▶ _Work task_
Filter the data for lines with the word "that", then copy every line so identified.
Start of Input data
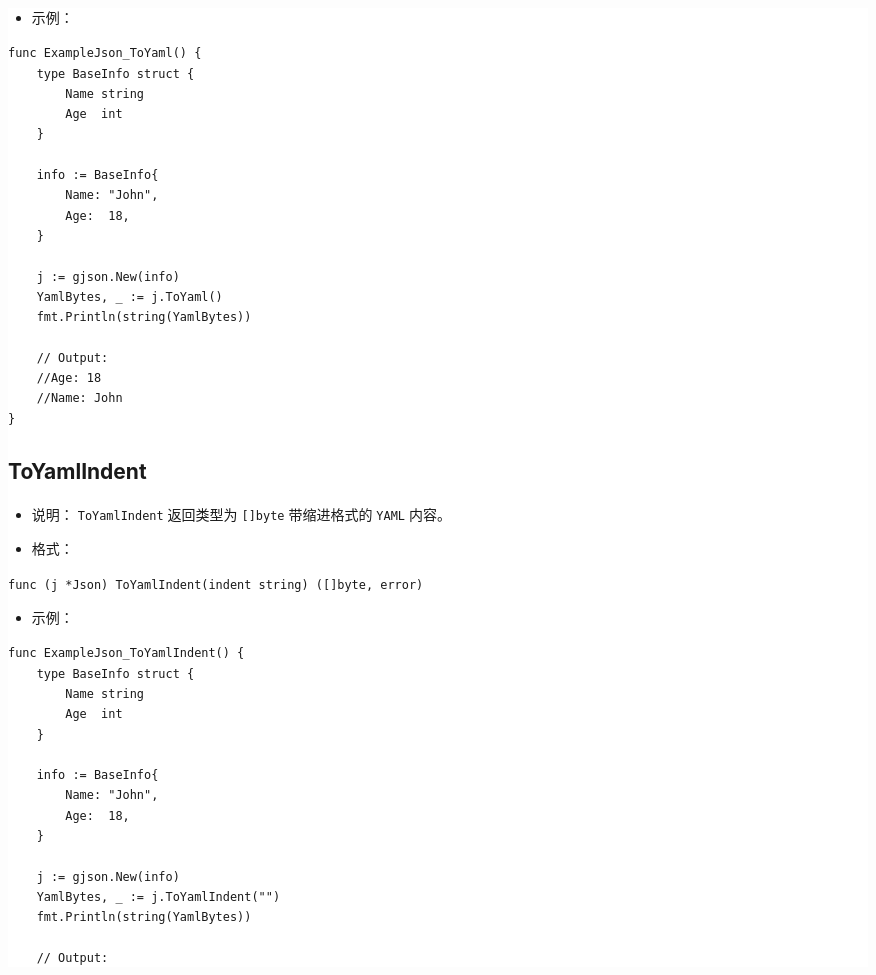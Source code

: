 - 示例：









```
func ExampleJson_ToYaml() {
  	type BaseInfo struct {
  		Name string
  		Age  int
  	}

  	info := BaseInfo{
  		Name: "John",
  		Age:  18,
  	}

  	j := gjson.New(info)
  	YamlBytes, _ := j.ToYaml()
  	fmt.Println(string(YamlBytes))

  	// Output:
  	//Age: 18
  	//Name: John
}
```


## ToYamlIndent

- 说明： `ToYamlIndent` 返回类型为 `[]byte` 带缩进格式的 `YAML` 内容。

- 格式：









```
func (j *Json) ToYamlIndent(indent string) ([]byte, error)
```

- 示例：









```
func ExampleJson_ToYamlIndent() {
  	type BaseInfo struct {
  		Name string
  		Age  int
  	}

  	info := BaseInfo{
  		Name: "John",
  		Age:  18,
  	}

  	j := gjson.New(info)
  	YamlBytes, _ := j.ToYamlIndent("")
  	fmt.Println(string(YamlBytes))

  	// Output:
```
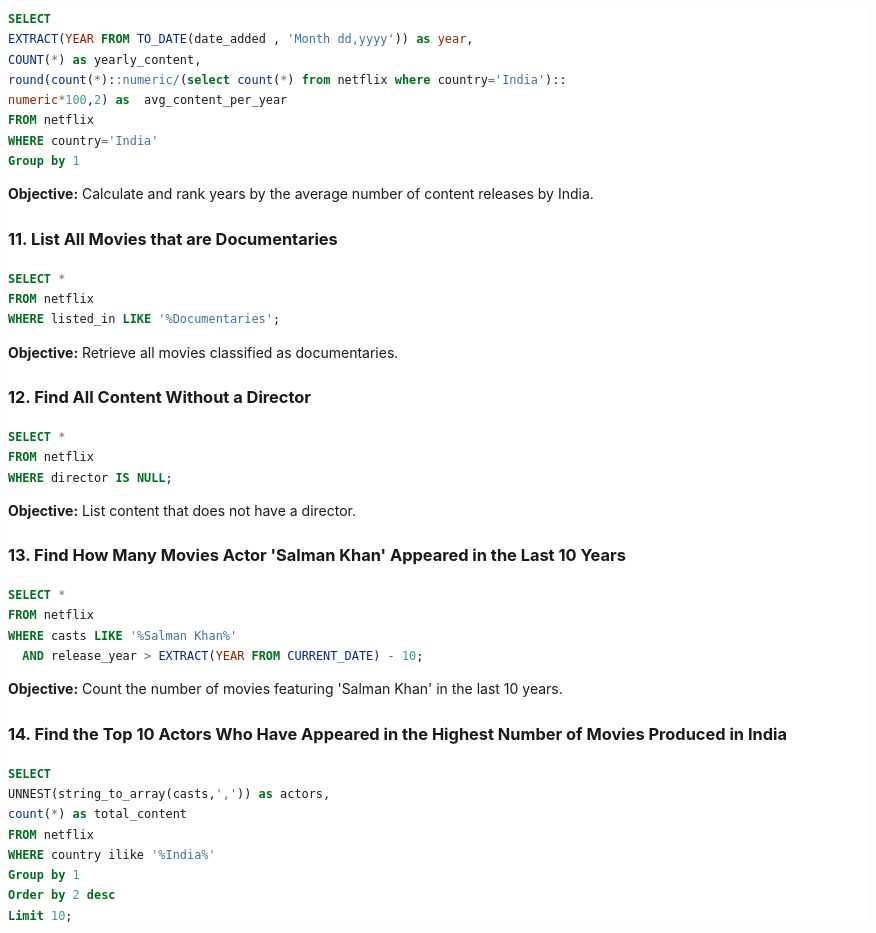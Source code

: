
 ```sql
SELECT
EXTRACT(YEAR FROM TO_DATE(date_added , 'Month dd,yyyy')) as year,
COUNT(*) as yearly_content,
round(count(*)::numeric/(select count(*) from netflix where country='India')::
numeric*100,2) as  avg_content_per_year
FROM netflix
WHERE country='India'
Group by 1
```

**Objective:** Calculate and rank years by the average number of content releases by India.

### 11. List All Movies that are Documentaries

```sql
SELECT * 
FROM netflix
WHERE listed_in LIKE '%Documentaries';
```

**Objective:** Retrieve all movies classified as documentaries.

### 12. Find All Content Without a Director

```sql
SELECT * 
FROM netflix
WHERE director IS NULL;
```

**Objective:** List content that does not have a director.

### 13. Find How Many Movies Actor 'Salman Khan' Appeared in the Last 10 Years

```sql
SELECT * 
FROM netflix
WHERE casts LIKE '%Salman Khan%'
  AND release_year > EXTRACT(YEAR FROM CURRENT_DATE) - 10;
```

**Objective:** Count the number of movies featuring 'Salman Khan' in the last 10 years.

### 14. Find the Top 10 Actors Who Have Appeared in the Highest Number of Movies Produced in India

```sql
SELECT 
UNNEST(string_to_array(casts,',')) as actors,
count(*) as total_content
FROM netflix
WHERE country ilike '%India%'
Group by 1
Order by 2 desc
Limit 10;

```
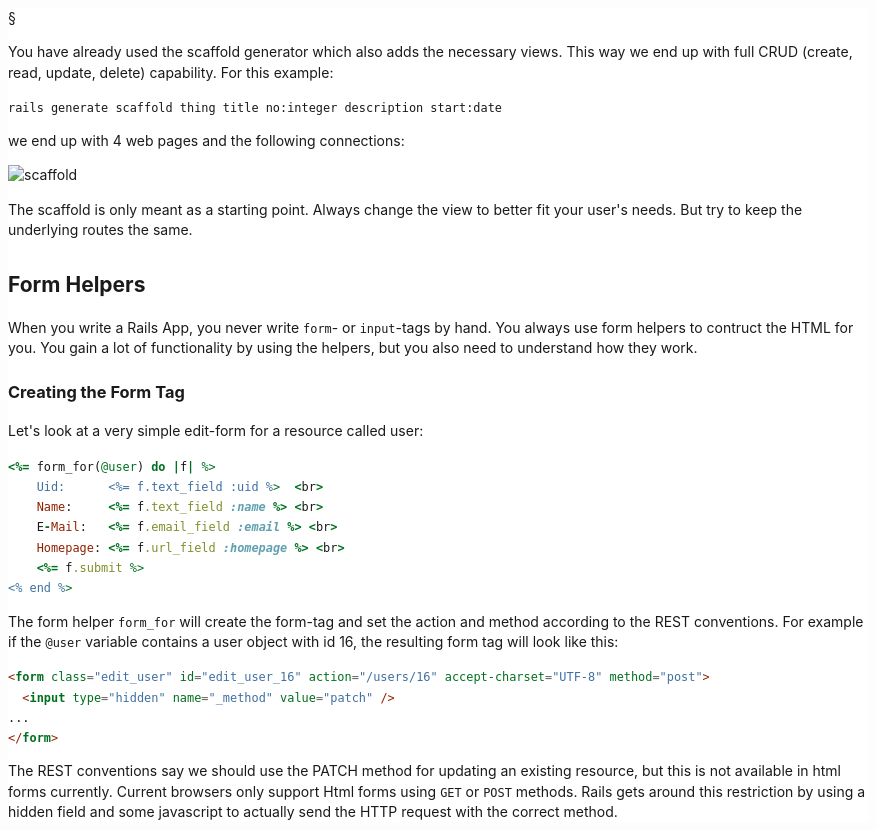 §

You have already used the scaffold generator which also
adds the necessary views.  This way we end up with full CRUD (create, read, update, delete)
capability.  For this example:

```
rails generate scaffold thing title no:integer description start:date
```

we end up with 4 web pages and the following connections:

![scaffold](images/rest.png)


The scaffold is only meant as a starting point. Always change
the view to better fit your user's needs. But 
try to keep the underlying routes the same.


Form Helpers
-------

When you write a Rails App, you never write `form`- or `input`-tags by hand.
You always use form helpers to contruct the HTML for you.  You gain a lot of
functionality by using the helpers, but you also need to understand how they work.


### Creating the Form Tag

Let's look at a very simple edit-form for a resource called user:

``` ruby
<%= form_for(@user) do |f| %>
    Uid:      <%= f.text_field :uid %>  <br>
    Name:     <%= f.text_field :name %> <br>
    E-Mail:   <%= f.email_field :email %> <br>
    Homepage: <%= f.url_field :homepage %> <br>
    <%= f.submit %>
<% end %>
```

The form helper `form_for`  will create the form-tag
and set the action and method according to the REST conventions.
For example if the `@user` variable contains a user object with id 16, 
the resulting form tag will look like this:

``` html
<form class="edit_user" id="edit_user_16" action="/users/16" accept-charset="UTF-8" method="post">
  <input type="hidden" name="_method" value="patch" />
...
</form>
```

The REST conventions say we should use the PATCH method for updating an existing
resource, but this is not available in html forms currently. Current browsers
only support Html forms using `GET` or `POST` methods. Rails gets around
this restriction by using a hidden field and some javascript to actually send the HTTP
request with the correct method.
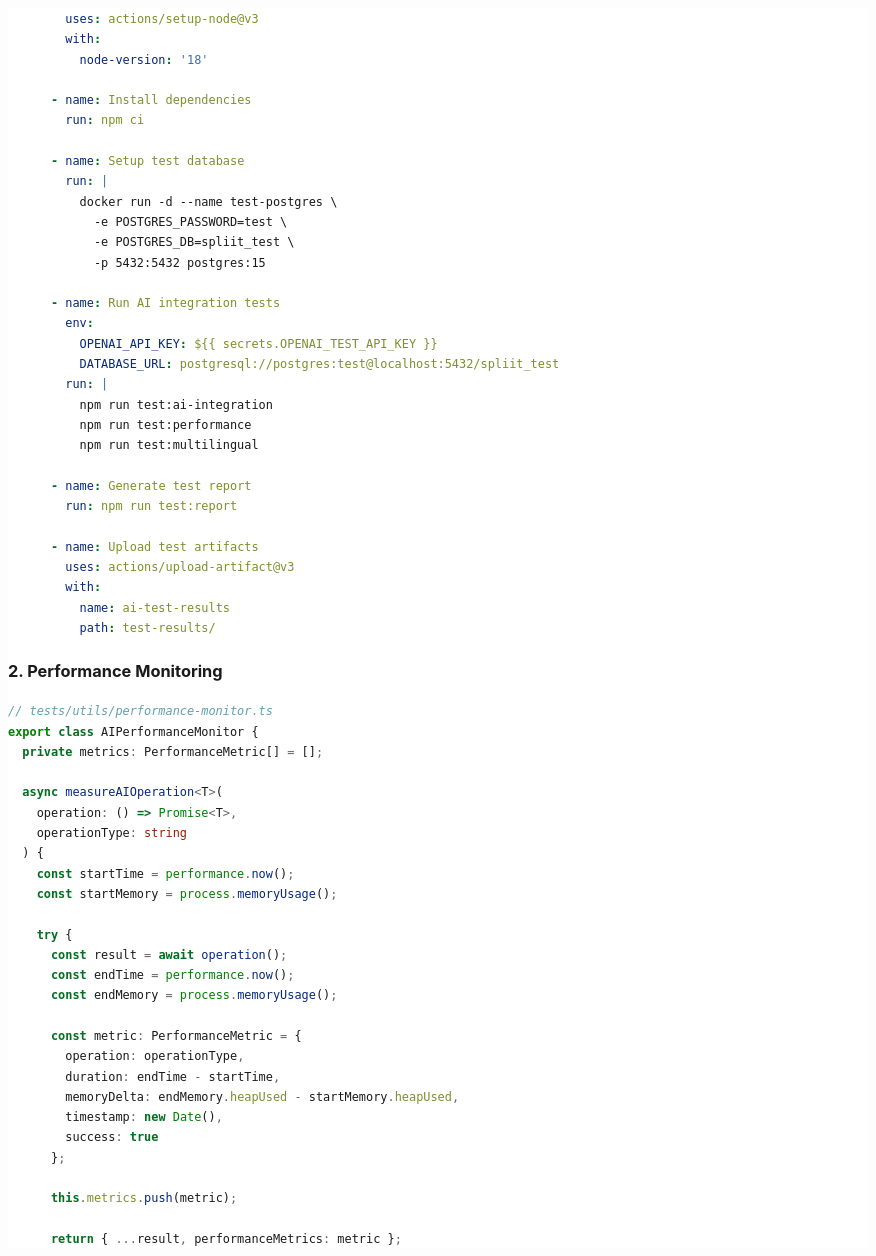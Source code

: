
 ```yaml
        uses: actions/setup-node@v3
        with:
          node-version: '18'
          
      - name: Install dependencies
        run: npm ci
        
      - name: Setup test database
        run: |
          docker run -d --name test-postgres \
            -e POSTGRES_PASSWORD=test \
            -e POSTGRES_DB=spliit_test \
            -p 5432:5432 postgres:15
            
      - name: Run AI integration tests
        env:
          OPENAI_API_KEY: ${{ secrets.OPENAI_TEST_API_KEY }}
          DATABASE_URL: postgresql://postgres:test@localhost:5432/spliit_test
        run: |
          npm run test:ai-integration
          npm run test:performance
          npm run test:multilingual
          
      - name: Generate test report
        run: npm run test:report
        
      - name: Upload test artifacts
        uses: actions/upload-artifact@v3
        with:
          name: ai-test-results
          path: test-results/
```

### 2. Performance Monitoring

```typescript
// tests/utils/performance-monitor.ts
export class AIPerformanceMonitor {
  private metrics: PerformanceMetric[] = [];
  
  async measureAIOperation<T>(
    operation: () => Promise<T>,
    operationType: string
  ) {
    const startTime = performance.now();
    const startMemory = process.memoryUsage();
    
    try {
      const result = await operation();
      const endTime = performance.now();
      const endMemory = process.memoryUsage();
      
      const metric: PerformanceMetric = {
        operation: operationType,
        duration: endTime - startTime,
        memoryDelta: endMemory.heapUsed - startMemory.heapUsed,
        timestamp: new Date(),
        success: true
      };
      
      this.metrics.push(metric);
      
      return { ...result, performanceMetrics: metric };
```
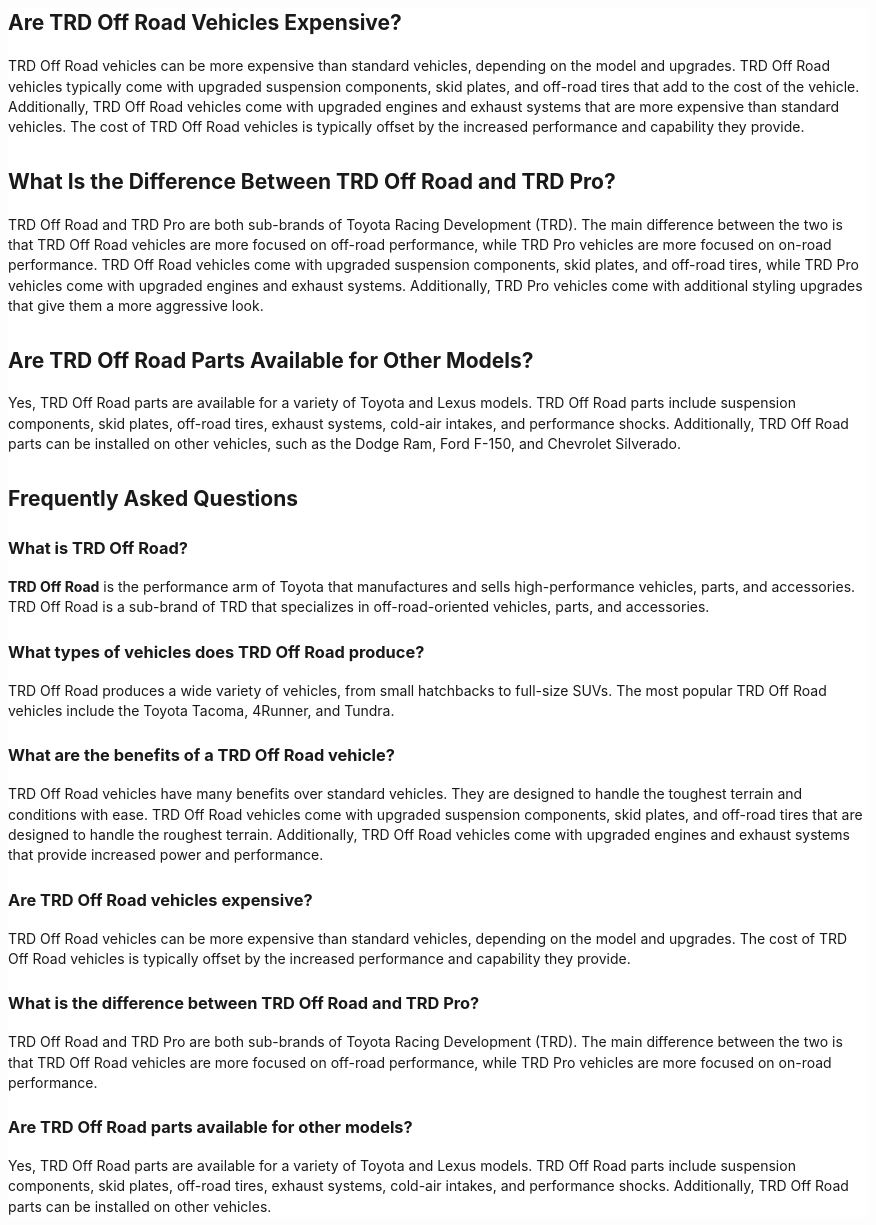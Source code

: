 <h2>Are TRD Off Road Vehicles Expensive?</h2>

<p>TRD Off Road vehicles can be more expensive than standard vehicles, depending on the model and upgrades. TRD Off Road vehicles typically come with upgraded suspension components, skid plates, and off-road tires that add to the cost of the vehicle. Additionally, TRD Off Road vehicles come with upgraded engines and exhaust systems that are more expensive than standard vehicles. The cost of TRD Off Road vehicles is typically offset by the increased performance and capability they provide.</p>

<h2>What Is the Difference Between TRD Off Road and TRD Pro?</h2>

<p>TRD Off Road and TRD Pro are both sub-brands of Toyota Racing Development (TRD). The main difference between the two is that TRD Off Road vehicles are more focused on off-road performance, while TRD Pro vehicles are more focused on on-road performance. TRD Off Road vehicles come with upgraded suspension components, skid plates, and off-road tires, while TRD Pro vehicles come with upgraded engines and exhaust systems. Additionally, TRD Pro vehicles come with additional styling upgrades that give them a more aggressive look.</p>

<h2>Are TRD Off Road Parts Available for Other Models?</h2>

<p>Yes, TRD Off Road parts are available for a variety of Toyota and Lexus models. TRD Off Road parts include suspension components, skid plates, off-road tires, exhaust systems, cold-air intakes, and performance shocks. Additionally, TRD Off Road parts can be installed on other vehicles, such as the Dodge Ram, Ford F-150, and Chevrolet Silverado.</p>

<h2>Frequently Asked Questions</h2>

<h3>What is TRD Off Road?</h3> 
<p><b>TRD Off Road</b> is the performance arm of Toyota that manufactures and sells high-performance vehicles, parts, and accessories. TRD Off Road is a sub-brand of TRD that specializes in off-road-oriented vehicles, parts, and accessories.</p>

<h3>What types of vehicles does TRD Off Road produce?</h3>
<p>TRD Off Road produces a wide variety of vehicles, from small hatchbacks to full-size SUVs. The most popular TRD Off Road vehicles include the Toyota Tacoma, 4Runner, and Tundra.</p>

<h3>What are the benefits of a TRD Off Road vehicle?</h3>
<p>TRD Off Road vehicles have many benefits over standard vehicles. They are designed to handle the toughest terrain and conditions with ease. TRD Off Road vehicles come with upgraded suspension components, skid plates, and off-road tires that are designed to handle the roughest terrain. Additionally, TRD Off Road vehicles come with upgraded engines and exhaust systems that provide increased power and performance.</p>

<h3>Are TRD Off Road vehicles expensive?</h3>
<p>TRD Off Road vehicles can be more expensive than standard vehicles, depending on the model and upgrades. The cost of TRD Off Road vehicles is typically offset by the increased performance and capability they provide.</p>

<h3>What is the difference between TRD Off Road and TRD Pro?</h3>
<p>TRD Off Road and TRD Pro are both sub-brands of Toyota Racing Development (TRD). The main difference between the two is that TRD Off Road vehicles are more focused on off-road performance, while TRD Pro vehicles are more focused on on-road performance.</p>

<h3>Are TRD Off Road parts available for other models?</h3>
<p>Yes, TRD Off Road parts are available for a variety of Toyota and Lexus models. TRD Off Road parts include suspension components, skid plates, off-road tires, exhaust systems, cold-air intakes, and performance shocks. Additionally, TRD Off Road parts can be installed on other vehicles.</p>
End of Input data
▶ _Response to the task_
### 11. List All Movies that are Documentaries
**Objective:** List content that does not have a director.
<p>TRD Off Road vehicles can be more expensive than standard vehicles, depending on the model and upgrades. TRD Off Road vehicles typically come with upgraded suspension components, skid plates, and off-road tires that add to the cost of the vehicle. Additionally, TRD Off Road vehicles come with upgraded engines and exhaust systems that are more expensive than standard vehicles. The cost of TRD Off Road vehicles is typically offset by the increased performance and capability they provide.</p>
<p>TRD Off Road and TRD Pro are both sub-brands of Toyota Racing Development (TRD). The main difference between the two is that TRD Off Road vehicles are more focused on off-road performance, while TRD Pro vehicles are more focused on on-road performance. TRD Off Road vehicles come with upgraded suspension components, skid plates, and off-road tires, while TRD Pro vehicles come with upgraded engines and exhaust systems. Additionally, TRD Pro vehicles come with additional styling upgrades that give them a more aggressive look.</p>
<p><b>TRD Off Road</b> is the performance arm of Toyota that manufactures and sells high-performance vehicles, parts, and accessories. TRD Off Road is a sub-brand of TRD that specializes in off-road-oriented vehicles, parts, and accessories.</p>
<p>TRD Off Road vehicles have many benefits over standard vehicles. They are designed to handle the toughest terrain and conditions with ease. TRD Off Road vehicles come with upgraded suspension components, skid plates, and off-road tires that are designed to handle the roughest terrain. Additionally, TRD Off Road vehicles come with upgraded engines and exhaust systems that provide increased power and performance.</p>
<p>TRD Off Road and TRD Pro are both sub-brands of Toyota Racing Development (TRD). The main difference between the two is that TRD Off Road vehicles are more focused on off-road performance, while TRD Pro vehicles are more focused on on-road performance.</p>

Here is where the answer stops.